_Raw data_
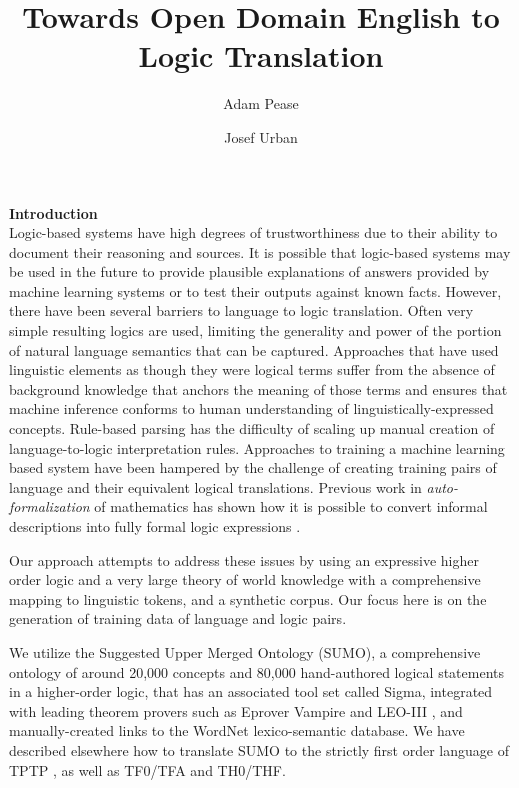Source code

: \documentclass{easychair}
\title{Towards Open Domain English to Logic Translation}
\author{
Adam Pease
\and
Josef Urban
}
\institute{
  Articulate Software, San Jose, CA, USA\\
  \email{apease@articulatesoftware.com}
  \and
  CIIRC, Czech Technical University, Prague, Czechia\\
  \email{jurban@cvut.cz}
 }
\begin{document}
\maketitle

\noindent\textbf{Introduction}\\
\indent Logic-based systems have high degrees of trustworthiness due to
their ability to document their reasoning and sources.  It is possible that logic-based
systems may be used in the future to provide plausible explanations of answers
provided by machine learning systems or to test their outputs against known facts.  
However, there have been several barriers to language to
logic translation.  Often very simple resulting logics are used, limiting the generality
and power of the portion of natural language semantics that can be captured.  Approaches
that have used linguistic elements as though they were logical terms suffer from the 
absence of background knowledge that anchors the meaning of those terms and ensures that
machine inference conforms to human understanding of linguistically-expressed concepts.
Rule-based parsing has
the difficulty of scaling up manual creation of language-to-logic interpretation
rules.  Approaches to training a machine learning based system have been hampered by the challenge of creating training pairs of language
and their equivalent logical translations. 
Previous work in \textit{auto-formalization} of mathematics has shown how it is possible to 
convert informal descriptions into fully formal logic expressions
\cite{Wang2020}.  

Our approach attempts to address these issues by using an expressive higher order logic and 
a very large theory of world knowledge with a comprehensive mapping to linguistic
tokens, and a synthetic corpus.  Our focus here is on the generation of training data of language and
logic pairs. 

We utilize the Suggested Upper Merged Ontology 
(SUMO)\cite{np01,p11}, a comprehensive ontology
of around 20,000 concepts and 80,000 hand-authored logical statements in a 
higher-order logic, that has an associated tool set called Sigma\cite{ps14},
integrated with leading theorem provers such as Eprover \cite{Schulz:AICOM-2002}  
Vampire \cite{Kovacs:2013:FTP:2958031.2958033} and LEO-III \cite{BenzLEO2008}, and manually-created
links\cite{np03} to the WordNet lexico-semantic database\cite{Fellbaum1998}.
We have described \cite{ps14} elsewhere how to translate SUMO to the strictly
first order language of TPTP \cite{tsp08}, as well as TF0/TFA
\cite{Pease2019} and TH0/THF\cite{bp10,bpu23}.
\end{document}
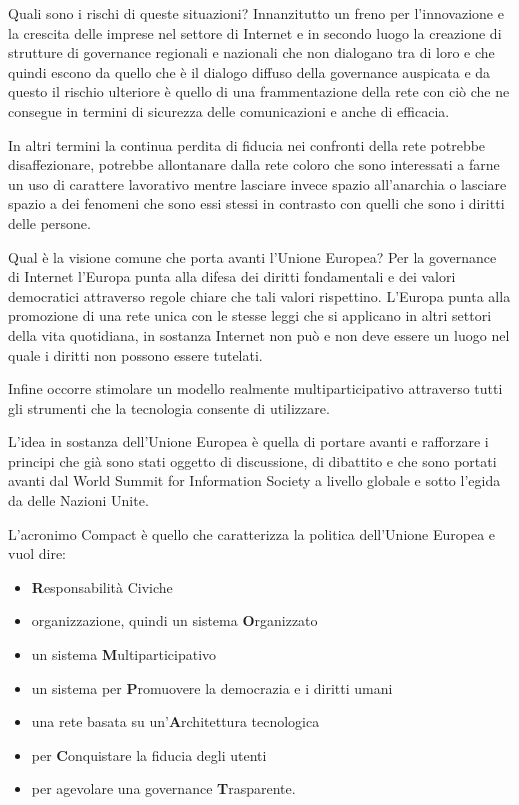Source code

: Quali sono i rischi di queste situazioni? Innanzitutto un freno per l'innovazione e la crescita delle imprese nel settore di Internet e in secondo luogo la creazione di strutture di governance regionali e nazionali che non dialogano tra di loro e che quindi escono da quello che è il dialogo diffuso della governance auspicata e da questo il rischio ulteriore è quello di una frammentazione della rete con ciò che ne consegue in termini di sicurezza delle comunicazioni e anche di efficacia.\par
In altri termini la continua perdita di fiducia nei confronti della rete potrebbe disaffezionare, potrebbe allontanare dalla rete coloro che sono interessati a farne un uso di carattere lavorativo mentre lasciare invece spazio all'anarchia o lasciare spazio a dei fenomeni che sono essi stessi in contrasto con quelli che sono i diritti delle persone.\par
Qual è la visione comune che porta avanti l'Unione Europea? Per la governance di Internet l'Europa punta alla difesa dei diritti fondamentali e dei valori democratici attraverso regole chiare che tali valori rispettino. L'Europa punta alla promozione di una rete unica con le stesse leggi che si applicano in altri settori della vita quotidiana, in sostanza Internet non può e non deve essere un luogo nel quale i diritti non possono essere tutelati.\par
Infine occorre stimolare un modello realmente multiparticipativo attraverso tutti gli strumenti che la tecnologia consente di utilizzare.\par
L'idea in sostanza dell'Unione Europea è quella di portare avanti e rafforzare i principi che già sono stati oggetto di discussione, di dibattito e che sono portati avanti dal World Summit for Information Society a livello globale e sotto l'egida da delle Nazioni Unite. \par
L'acronimo Compact è quello che caratterizza la politica dell'Unione Europea e vuol dire:
\begin{itemize}
    \item \textbf{R}esponsabilità Civiche
    \item organizzazione, quindi un sistema \textbf{O}rganizzato
    \item un sistema \textbf{M}ultiparticipativo
    \item un sistema per \textbf{P}romuovere la democrazia e i diritti umani
    \item una rete basata su un'\textbf{A}rchitettura tecnologica
    \item per \textbf{C}onquistare la fiducia degli utenti
    \item per agevolare una governance \textbf{T}rasparente.
\end{itemize}
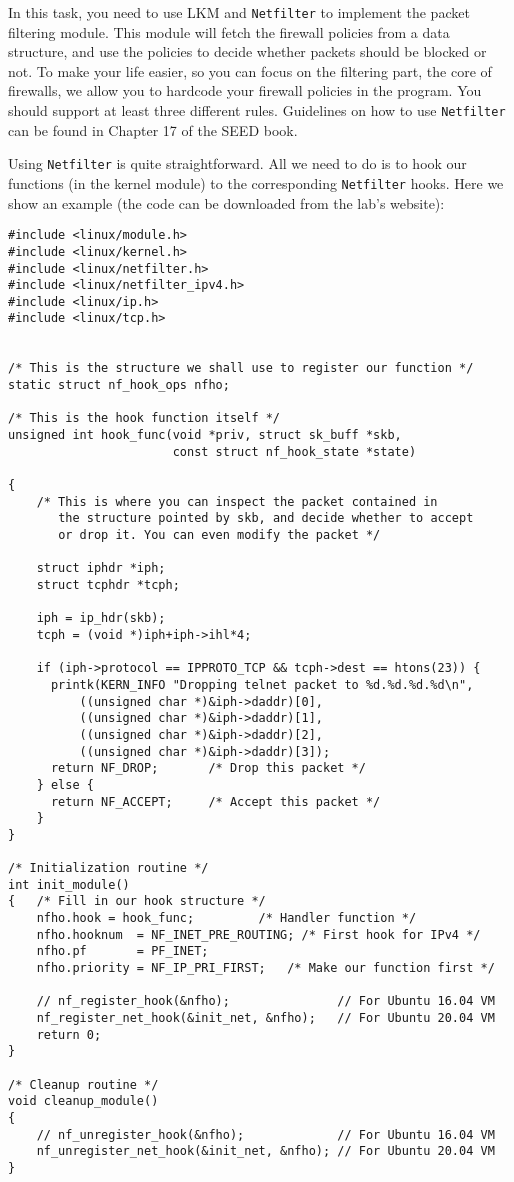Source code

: In this task, you need to use LKM and {\tt Netfilter} to implement
the packet filtering module.  This module will fetch 
the firewall policies from a data structure, and use the 
policies to decide whether packets should be blocked or not.
To make your life easier, so you can focus on the filtering part, 
the core of firewalls, we allow you to hardcode your firewall policies 
in the program. You should support at least three different 
rules. Guidelines on how to use \texttt{Netfilter} can be 
found in Chapter 17 of the SEED book.


Using {\tt Netfilter} is quite straightforward. All we need to do
is to hook our functions (in the kernel module) to the corresponding
{\tt Netfilter} hooks. Here we show an example (the code can
be downloaded from the lab's website):


\begin{lstlisting}
#include <linux/module.h>
#include <linux/kernel.h>
#include <linux/netfilter.h>
#include <linux/netfilter_ipv4.h>
#include <linux/ip.h>
#include <linux/tcp.h>


/* This is the structure we shall use to register our function */
static struct nf_hook_ops nfho;

/* This is the hook function itself */
unsigned int hook_func(void *priv, struct sk_buff *skb, 
                       const struct nf_hook_state *state)

{
    /* This is where you can inspect the packet contained in
       the structure pointed by skb, and decide whether to accept 
       or drop it. You can even modify the packet */
 
    struct iphdr *iph;
    struct tcphdr *tcph;
    
    iph = ip_hdr(skb);
    tcph = (void *)iph+iph->ihl*4;
 
    if (iph->protocol == IPPROTO_TCP && tcph->dest == htons(23)) {
      printk(KERN_INFO "Dropping telnet packet to %d.%d.%d.%d\n",
          ((unsigned char *)&iph->daddr)[0],
          ((unsigned char *)&iph->daddr)[1],
          ((unsigned char *)&iph->daddr)[2],
          ((unsigned char *)&iph->daddr)[3]);
      return NF_DROP;       /* Drop this packet */
    } else {
      return NF_ACCEPT;     /* Accept this packet */
    }
}

/* Initialization routine */
int init_module()
{   /* Fill in our hook structure */
    nfho.hook = hook_func;         /* Handler function */
    nfho.hooknum  = NF_INET_PRE_ROUTING; /* First hook for IPv4 */
    nfho.pf       = PF_INET;
    nfho.priority = NF_IP_PRI_FIRST;   /* Make our function first */

    // nf_register_hook(&nfho);               // For Ubuntu 16.04 VM
    nf_register_net_hook(&init_net, &nfho);   // For Ubuntu 20.04 VM
    return 0;
}

/* Cleanup routine */
void cleanup_module()
{
    // nf_unregister_hook(&nfho);             // For Ubuntu 16.04 VM
    nf_unregister_net_hook(&init_net, &nfho); // For Ubuntu 20.04 VM
}
\end{lstlisting}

_Assignment_
Where does the string "include" occur in the listing above? Return every line that contains it.

_Problem solution_
#include <linux/module.h>
#include <linux/kernel.h>
#include <linux/netfilter.h>
#include <linux/netfilter_ipv4.h>
#include <linux/ip.h>
#include <linux/tcp.h>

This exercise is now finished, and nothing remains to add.